December was an awful month for the single currency; the crucial EU Summit failed to satisfy market expectations and the euro was punished accordingly. Preceding the Summit, hopes for a holistic, assertive and credible plan to deal with the region’s debt profile were elevated higher than ever. Unfortunately the fiscal compact on budgetary discipline and various other commitments that were made did little to convince the market that EU leaders are on the right track. The region’s debt dynamics are finally taking their toll on the euro in a very material way.
Sentiment towards the UK economy has been at a particularly low ebb in recent weeks; growth figures have been disappointing and sights have been set very low for 2012 growth. Nonetheless, with the UK government remaining committed to its deficit reduction plan, there continues to be strong (and sterling-supportive) demand for UK gilts and there remains minimal scope for Bank of England intervention.
The focal points for this month are inevitably eurozone-related. Investors will be looking to the EU Summit on 30th of January with hopes for major decisions to deal with the debt situation. Growth will also be discussed and this has up until now remained a largely unaddressed problem. The eurozone looks likely to head back into a technical recession this year, and it goes without saying that the region cannot solve this crisis without economic growth.
Sterling/Euro
Slow progress and poor leadership are hurting the euro almost across the board at present. Sterling has climbed to a sixteen-month high of €1.2150 against the euro, which says far more about waning confidence levels towards the single currency than it does about the UK’s economic growth prospects.
Out of last month’s EU Summit came an agreement to top up the eurozone’s bailout resources by €200bn in IMF loans. Typically, and almost symbolic of EU leaders’ inability to take action, this figure was later revised down to €150bn. Agreements to bring forward the introduction of the European Stability Mechanism (the permanent bailout fund) by a year to the middle of 2012 and to enforce stricter budget discipline are valuable long-term developments, but they do little to deal with the region’s very pressing short-term issues. The market is short-termist by nature; investors are far less concerned with avoiding future crises, they are preoccupied with the threat that the current crisis poses to the very existence of the euro.
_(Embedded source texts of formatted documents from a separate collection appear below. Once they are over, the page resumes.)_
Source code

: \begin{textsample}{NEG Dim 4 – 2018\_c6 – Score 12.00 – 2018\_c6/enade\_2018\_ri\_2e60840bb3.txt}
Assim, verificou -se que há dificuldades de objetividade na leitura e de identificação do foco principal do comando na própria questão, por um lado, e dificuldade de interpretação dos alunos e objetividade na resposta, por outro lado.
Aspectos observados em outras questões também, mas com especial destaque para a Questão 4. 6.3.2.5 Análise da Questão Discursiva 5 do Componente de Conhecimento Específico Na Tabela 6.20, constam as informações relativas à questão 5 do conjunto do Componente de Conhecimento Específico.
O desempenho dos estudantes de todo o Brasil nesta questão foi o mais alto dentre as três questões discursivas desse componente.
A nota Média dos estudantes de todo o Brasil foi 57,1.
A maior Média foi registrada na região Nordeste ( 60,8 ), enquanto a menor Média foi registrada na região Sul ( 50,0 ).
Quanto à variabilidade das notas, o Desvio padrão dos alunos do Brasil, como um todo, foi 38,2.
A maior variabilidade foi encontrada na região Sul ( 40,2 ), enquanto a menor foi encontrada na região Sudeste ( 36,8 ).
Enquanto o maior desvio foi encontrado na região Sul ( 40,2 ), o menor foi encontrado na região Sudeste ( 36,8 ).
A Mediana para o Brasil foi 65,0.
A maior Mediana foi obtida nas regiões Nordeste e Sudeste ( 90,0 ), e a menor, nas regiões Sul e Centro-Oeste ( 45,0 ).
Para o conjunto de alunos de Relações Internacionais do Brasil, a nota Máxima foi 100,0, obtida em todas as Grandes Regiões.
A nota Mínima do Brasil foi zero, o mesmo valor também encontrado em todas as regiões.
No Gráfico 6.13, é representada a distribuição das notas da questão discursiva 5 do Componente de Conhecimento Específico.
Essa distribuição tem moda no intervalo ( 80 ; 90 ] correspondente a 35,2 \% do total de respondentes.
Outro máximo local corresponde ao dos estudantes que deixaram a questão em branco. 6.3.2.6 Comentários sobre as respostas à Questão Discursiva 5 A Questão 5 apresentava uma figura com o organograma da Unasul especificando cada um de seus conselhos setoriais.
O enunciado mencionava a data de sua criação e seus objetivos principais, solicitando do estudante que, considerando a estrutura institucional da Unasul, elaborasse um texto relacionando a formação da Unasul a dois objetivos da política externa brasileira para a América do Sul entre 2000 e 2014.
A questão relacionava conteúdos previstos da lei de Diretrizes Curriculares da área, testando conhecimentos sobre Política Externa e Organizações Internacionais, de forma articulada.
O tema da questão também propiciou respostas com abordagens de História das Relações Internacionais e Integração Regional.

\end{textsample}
Rating agency action (or the threat of it) is worrying the market at present. The bodies responded to the latest EU Summit inaction by downgrading the ratings of eurozone states such as Belgium and put several key nations such as Spain and Italy on ‘negative watch.’ Fitch’s even came to the damning conclusion that a comprehensive solution to the debt problem is “technically and politically beyond reach.” Standard & Poor’s are yet to wield their axe but are likely to do so in coming weeks, and this represents a major threat to the euro and risk appetite more generally.
Bond auctions in the eurozone are also in sharp contrast. Debt sales have been attracting diminishing demand and, alarmingly, this even applies to the core countries of France and Germany. Bond spreads are widening throughout the eurozone (Germany excepted) and further bond auctions this month will keep the pressure on the euro.
Greece remains the first head on the chopping block and its government has already stated this week that they will be forced to exit the euro in the event that they do not receive a second bailout by March. We can expect nerves to build steadily ahead of this deadline.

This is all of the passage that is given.